## What you need to do
Once the line holding "Source code" is found in the entries below, transcribe exactly every line up to and including the one holding "努力进步 : 貂蝉不是说是虚构的人物么？听姜鹏资治通鉴里面讲是虚构的人物", but leave out the pictures.

## Information supplied
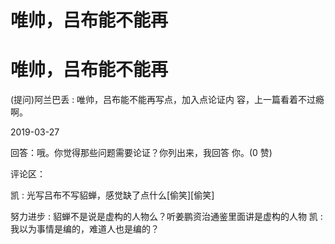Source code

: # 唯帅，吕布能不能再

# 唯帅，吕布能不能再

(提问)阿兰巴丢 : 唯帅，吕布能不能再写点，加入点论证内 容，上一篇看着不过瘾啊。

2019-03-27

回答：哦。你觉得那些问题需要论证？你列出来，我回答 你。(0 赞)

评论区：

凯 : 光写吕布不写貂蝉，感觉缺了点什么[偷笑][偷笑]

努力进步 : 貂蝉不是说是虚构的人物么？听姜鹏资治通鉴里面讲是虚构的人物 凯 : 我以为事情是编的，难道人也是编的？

* * *

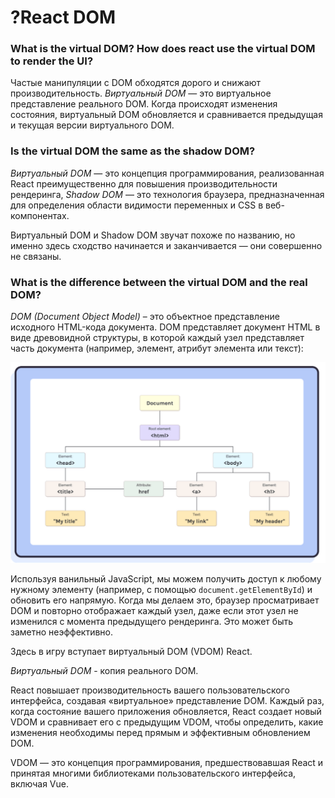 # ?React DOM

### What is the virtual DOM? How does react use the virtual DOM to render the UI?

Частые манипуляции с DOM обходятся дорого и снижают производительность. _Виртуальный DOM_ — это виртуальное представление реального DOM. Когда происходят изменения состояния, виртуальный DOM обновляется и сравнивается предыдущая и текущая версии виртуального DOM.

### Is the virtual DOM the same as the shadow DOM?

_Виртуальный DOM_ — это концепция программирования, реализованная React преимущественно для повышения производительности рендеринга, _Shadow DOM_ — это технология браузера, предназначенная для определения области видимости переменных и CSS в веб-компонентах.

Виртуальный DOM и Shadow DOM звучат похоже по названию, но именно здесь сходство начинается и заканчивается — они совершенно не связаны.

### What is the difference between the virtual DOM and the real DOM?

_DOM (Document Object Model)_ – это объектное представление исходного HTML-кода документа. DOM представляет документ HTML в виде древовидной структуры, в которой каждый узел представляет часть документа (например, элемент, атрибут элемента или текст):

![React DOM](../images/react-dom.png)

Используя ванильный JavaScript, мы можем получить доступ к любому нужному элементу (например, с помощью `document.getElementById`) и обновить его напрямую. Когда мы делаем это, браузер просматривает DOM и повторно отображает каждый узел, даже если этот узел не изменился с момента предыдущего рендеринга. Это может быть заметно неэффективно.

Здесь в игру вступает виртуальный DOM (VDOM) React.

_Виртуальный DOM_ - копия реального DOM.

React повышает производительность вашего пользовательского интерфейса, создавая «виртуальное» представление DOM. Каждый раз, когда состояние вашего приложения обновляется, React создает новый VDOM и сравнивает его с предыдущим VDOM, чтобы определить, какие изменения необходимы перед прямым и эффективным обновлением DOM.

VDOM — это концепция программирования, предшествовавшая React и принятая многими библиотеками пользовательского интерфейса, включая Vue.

## The answer
Source code

: # 唯帅，吕布能不能再

# 唯帅，吕布能不能再

(提问)阿兰巴丢 : 唯帅，吕布能不能再写点，加入点论证内 容，上一篇看着不过瘾啊。

2019-03-27

回答：哦。你觉得那些问题需要论证？你列出来，我回答 你。(0 赞)

评论区：

凯 : 光写吕布不写貂蝉，感觉缺了点什么[偷笑][偷笑]

努力进步 : 貂蝉不是说是虚构的人物么？听姜鹏资治通鉴里面讲是虚构的人物 凯 : 我以为事情是编的，难道人也是编的？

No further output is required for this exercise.